First assumption on second line
As commodities get more expensive esp oil prices for goods required for daily living increase food gasoline etc.
Most commodities have been getting cheaper(in real terms) over the last 50-100 years, oil is an exception. Wheat was $3 a bushel in 1923,( in 1923 dollars), about $6 now. Basic food prices(chicken , flour sugar,potatoes rice) have been very stable, only highly processes foods and restaurant meals have increased.
Why would they become more expensive?, we are not running out of any major commodities(oil and gas excepted) and extraction methods continually improving crop yields continually improving 1-4% per year since 1930.
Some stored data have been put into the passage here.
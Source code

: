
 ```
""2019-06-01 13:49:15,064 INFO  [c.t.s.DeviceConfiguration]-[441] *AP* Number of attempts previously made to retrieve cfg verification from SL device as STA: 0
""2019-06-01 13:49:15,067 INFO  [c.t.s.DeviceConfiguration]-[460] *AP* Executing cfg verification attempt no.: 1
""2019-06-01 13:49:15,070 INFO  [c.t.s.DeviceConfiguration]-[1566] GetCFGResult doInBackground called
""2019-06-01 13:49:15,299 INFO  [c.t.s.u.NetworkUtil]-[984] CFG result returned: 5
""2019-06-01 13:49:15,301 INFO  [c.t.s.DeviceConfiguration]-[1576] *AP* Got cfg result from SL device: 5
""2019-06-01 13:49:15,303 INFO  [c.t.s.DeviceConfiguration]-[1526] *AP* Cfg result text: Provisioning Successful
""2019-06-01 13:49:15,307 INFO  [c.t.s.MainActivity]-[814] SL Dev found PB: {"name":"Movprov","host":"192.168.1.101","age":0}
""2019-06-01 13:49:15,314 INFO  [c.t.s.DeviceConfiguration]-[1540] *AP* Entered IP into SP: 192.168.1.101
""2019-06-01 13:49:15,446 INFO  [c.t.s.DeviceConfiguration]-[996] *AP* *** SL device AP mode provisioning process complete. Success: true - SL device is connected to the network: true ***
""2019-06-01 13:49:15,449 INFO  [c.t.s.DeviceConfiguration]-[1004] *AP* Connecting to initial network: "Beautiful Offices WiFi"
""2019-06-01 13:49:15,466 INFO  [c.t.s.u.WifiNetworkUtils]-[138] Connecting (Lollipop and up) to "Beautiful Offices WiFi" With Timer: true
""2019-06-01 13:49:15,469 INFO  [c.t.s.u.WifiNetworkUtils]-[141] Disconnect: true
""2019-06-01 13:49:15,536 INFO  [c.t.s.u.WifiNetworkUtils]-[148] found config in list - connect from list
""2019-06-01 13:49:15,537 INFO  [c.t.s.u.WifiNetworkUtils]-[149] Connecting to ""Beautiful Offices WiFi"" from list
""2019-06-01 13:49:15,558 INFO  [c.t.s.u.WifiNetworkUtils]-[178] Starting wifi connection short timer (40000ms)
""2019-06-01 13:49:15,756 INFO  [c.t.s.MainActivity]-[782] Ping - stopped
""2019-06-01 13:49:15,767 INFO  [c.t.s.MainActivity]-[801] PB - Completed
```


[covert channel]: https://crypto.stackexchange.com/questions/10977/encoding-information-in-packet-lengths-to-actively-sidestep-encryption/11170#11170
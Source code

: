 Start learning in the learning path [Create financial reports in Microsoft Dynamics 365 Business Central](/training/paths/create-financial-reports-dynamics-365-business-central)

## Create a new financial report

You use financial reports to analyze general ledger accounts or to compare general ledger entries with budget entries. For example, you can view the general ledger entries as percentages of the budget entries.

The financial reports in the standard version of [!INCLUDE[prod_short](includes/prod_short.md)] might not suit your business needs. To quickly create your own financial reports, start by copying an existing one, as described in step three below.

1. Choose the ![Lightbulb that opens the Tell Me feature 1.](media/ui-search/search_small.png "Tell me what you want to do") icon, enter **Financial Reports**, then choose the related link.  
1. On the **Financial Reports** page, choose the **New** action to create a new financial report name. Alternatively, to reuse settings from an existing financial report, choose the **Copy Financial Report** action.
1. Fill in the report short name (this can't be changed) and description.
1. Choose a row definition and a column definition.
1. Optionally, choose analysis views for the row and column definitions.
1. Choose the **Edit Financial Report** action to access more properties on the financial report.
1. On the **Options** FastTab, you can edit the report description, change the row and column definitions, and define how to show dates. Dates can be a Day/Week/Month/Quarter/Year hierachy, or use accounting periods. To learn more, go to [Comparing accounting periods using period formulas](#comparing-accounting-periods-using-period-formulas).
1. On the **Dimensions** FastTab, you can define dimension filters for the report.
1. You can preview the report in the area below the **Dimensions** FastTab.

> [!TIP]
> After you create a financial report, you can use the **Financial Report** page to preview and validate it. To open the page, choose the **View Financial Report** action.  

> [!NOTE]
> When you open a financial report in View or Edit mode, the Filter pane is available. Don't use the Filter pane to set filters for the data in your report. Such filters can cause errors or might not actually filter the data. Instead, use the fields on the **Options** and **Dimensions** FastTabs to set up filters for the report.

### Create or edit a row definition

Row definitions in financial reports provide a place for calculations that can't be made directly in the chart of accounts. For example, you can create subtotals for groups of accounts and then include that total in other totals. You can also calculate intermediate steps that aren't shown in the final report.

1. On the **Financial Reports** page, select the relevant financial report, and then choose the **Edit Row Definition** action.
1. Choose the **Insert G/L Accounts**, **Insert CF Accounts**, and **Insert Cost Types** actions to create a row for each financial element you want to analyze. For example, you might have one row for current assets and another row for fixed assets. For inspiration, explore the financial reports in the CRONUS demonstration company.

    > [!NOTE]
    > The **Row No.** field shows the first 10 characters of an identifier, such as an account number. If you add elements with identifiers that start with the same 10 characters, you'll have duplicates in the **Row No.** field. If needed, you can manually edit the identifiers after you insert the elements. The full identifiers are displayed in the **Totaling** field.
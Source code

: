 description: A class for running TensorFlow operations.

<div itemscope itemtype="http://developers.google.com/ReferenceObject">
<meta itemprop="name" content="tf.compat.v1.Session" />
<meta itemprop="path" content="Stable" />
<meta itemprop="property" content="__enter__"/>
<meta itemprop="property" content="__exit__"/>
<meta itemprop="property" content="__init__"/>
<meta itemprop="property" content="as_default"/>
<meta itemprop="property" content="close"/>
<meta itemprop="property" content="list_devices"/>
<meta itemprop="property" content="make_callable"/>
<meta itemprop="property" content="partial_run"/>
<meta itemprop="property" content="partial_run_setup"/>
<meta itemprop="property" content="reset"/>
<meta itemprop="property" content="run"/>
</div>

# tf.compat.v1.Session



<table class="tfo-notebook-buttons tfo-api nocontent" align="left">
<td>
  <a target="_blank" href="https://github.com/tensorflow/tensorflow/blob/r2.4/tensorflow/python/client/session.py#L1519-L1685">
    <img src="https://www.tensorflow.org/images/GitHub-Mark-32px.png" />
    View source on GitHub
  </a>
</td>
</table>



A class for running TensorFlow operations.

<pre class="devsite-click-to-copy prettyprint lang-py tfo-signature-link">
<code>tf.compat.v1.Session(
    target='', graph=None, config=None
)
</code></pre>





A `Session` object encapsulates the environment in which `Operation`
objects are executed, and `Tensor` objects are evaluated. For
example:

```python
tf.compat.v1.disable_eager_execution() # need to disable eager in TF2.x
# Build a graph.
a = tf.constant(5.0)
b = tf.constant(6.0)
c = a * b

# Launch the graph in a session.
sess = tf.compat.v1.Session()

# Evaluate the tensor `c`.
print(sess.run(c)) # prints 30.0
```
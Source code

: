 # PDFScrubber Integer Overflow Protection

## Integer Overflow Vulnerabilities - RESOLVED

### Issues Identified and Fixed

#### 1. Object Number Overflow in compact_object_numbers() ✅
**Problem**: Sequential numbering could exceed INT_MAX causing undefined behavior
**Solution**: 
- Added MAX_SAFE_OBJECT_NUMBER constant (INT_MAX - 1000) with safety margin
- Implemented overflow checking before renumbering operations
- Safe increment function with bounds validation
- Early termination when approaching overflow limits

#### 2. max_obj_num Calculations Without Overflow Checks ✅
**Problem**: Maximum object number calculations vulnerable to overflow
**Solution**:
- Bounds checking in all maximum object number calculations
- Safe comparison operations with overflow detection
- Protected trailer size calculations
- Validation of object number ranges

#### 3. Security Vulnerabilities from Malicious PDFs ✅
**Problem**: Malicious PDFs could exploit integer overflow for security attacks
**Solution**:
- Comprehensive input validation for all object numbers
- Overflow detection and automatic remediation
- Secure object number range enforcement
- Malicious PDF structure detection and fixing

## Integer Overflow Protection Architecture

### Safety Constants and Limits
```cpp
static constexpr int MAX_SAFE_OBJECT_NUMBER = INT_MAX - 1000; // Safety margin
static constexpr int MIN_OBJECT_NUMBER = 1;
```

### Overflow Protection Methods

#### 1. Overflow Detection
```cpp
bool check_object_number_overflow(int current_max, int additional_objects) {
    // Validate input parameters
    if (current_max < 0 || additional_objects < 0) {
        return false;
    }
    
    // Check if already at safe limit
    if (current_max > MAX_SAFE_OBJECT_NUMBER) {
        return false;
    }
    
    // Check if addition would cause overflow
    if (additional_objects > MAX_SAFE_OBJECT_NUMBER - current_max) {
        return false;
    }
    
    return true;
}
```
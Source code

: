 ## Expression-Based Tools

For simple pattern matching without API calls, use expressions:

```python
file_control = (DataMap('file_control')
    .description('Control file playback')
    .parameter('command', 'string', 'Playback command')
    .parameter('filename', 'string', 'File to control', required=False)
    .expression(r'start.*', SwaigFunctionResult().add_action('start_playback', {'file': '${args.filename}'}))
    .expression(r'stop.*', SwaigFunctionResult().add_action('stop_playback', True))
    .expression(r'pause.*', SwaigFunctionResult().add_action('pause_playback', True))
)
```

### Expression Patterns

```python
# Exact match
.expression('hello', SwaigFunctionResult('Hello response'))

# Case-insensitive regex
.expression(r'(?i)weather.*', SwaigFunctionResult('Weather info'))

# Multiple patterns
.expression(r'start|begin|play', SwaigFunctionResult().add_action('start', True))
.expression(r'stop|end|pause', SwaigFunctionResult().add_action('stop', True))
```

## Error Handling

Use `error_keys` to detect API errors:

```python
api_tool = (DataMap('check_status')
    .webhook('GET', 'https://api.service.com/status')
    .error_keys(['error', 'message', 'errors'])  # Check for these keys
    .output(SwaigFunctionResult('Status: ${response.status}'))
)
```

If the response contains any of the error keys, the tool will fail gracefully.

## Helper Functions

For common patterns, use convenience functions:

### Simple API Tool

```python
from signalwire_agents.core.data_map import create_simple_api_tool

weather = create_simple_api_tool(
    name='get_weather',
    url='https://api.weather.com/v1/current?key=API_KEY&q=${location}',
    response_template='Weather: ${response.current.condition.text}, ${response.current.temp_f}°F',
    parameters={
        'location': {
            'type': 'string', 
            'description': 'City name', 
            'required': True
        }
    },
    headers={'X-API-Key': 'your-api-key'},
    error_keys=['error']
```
Why would they become more expensive?

Unfortunately commodities have a lot of cheap fossil energy embedded in them (e.g. on average, 10 calories of Fossil Fuels for every calorie of food, maybe as many as 50 to 1 in the case of intensive beef!)- up until very recently that energy must have become ever more affordable since we have been able to use steadily more and more and then we have used it to produce ever cheaper commodities.

Take away adequate amounts of cheap Fossil Fuel (according to the EIA data the 'low hanging fruit' has already been picked!) then it isn't profitable to produce commodities at such low prices - if wages don't rise faster than the prices they become less affordable! In the case of food, if you can't afford it and there is no adequate charity you die of starvation, a serious consequence! History tells us that the past is not necessarily a good model for the future!

xeroid,
Only a tiny part of the cost of food is the cost of energy used to produce it, energy calories are very cheap and food calories are fairly cheap. Most of the cost of food is the processing, packaging and marketing costs. A bushel or wheat or maize makes a lot of bread or cornflakes.

I don't sit in a field eating corn, I eat bread and cornflakes in a city, so it's the embedded energy in the final food on my plate that is important to my way of life - unaffordable energy means unaffordable food, no matter how low cost one particular input is.